ViaSat-2 begins its long journey into space

ViaSat-2 Launch

After some political unrest that delayed the launch of our latest satellite, ViaSat-2, we’re happy to report that the launch has been set for June 1. The satellite will greatly expand the capacity we have for our Exede Internet service, resulting in faster speeds, better data plans and greater coverage.

There are many things that can delay the launch of a satellite, but there wasn’t much we could do about the people of French Guiana protesting against the French government. (If you’re curious, you can read more about it here.) We’re just happy to be back on track and looking forward to having ViaSat-2 teed up for the next leg of its journey. Here’s what it’s looked like so far:

Early in the morning of March 16, ViaSat-2, was loaded onto an enormous Antonov AN-124 cargo plane at Los Angeles International Airport. The destination: Kourou, French Guiana — a trip of about 4,700 miles. Now scheduled to be launched into space on June 1, ViaSat-2 will ultimately be in orbit about 22,300 miles above the equator. It’s a long trip!

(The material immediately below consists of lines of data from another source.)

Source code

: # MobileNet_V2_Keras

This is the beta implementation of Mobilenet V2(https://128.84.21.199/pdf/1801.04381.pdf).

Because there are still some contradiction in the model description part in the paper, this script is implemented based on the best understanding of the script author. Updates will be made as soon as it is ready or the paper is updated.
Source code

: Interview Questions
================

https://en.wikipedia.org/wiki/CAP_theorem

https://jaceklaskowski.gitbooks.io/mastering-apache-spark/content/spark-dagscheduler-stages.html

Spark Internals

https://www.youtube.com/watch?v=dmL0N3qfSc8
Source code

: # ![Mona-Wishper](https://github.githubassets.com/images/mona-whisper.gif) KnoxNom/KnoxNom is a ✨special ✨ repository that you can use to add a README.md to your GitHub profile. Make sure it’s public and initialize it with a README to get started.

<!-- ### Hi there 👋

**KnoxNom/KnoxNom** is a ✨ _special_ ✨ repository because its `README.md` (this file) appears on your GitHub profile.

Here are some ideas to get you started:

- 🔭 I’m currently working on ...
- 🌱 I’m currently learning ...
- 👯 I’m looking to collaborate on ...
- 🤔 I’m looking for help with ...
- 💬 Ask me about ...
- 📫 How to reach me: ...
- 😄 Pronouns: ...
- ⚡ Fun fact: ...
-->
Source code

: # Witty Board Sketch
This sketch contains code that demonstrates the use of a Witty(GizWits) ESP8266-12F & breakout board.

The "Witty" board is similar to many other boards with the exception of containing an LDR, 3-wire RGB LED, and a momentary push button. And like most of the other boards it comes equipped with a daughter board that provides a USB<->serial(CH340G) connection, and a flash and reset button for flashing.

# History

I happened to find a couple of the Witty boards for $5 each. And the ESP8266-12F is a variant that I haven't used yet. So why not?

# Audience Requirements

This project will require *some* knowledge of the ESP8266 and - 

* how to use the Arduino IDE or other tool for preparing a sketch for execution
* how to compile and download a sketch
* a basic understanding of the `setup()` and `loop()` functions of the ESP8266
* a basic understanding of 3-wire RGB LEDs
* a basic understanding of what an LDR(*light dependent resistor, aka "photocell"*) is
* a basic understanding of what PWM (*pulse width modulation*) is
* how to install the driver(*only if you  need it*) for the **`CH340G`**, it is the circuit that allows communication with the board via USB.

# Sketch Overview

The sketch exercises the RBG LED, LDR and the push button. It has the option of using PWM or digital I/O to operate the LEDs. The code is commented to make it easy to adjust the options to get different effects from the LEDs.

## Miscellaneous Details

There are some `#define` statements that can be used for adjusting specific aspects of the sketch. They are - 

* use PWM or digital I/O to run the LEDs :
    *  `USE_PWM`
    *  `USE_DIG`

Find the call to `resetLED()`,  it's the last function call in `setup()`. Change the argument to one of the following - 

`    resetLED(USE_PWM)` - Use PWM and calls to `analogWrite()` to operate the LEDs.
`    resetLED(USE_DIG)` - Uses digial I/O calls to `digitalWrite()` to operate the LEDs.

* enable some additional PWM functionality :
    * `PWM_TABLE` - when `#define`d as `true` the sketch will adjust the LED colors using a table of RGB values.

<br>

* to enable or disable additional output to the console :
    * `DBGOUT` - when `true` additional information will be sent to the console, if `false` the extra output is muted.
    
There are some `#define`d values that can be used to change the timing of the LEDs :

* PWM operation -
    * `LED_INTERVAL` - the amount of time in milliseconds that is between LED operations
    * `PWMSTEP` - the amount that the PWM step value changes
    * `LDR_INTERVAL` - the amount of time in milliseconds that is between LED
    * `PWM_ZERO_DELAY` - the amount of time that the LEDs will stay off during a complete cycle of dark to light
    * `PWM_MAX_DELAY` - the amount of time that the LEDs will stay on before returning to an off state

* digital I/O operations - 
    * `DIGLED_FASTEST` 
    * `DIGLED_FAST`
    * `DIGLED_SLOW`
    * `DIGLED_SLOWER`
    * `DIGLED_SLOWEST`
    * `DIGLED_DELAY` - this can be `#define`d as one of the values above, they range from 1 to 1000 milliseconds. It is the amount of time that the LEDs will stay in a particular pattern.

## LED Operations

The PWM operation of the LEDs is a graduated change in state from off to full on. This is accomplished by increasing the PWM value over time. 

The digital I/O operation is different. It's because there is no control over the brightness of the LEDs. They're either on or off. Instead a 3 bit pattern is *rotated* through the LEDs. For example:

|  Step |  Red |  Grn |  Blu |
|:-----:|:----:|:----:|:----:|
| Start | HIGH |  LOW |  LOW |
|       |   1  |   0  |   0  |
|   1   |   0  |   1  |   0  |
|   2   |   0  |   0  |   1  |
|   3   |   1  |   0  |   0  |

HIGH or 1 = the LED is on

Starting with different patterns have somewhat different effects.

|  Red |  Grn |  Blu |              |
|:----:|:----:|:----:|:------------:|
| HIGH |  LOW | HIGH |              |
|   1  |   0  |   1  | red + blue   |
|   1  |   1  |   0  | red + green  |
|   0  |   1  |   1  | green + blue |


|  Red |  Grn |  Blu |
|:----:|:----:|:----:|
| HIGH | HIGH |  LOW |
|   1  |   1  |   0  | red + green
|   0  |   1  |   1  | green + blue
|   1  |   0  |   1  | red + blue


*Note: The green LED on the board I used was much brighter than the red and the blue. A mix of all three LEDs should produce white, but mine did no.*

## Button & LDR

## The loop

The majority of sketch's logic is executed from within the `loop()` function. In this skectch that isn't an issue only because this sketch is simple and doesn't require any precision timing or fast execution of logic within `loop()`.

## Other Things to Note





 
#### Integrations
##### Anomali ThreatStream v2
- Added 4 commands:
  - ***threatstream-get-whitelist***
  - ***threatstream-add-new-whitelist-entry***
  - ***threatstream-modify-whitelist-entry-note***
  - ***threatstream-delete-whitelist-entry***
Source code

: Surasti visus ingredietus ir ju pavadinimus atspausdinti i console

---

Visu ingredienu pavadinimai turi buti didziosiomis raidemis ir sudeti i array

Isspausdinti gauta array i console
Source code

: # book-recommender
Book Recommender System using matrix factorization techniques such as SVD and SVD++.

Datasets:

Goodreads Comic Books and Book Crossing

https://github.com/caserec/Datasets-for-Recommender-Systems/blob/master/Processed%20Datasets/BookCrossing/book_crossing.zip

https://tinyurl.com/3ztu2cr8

Here are a few things to know about ViaSat-2:

  • ViaSat-2 has more than twice the capacity of ViaSat-1, and it covers 7 times the area — including the Continental U.S., Mexico and Central America, the Caribbean, and air and maritime routes across the Atlantic to Europe.
  • Up until last week, very few people have seen it, including most of us here at ViaSat. Until the latest edition of Aviation Week was published last week, we haven’t released any photos of the new satellite, but now we’re showing it in all its glory In the three years it took to design and build, all work was performed in a secure location at Boeing in El Segundo, CA.
  • The satellite will be launched by Arianespace, a French company that specializes in launching large satellites like ours. Based in Paris, Arianespace operates out of the Guiana Space Center, a busy spaceport in French Guiana, located at the top of South America on the Atlantic Ocean just north of the Equator.
  • The rocket — or launch vehicle — putting our satellite into space is the Ariane 5. With more than 75 successful launches in a row since 2003, the Ariane 5 is a reliable workhorse capable of launching up to 10 tons into orbit.
  • It’s typical with the Ariane 5 to be paired with another satellite. Our “launch buddy” is Eutelsat 172B, another communications satellite.
  • ViaSat-2 will get dropped off by Ariane 5 a few hundred miles above the Earth. From there, it will begin its journey to orbit 22,300 miles up at 69.9 degrees west, its pre-assigned orbital slot as designated by the ITU. A specialized agency of the United Nations, the ITU is the international governing body that keeps track of the world’s satellites.
  • While ViaSat-1 and ViaSat-2 both use hybrid chemical and electric propulsion, ViaSat-2 is more electric. ViaSat-1 performed all of its orbit raising chemically, while ViaSat-2 performs most of its orbit raising electrically.  Performing the great majority of orbit raising electrically allowed us to put more capacity-generating equipment in the satellite. The tradeoff is that it’s a little slower, meaning ViaSat-2 won’t reach its orbital slot for a few months.
  • Once launched, ViaSat-2 will be the highest-capacity communications satellite in the world.
  • Service from ViaSat-2 will be introduced in early 2018, and we’ll have more details as we get closer.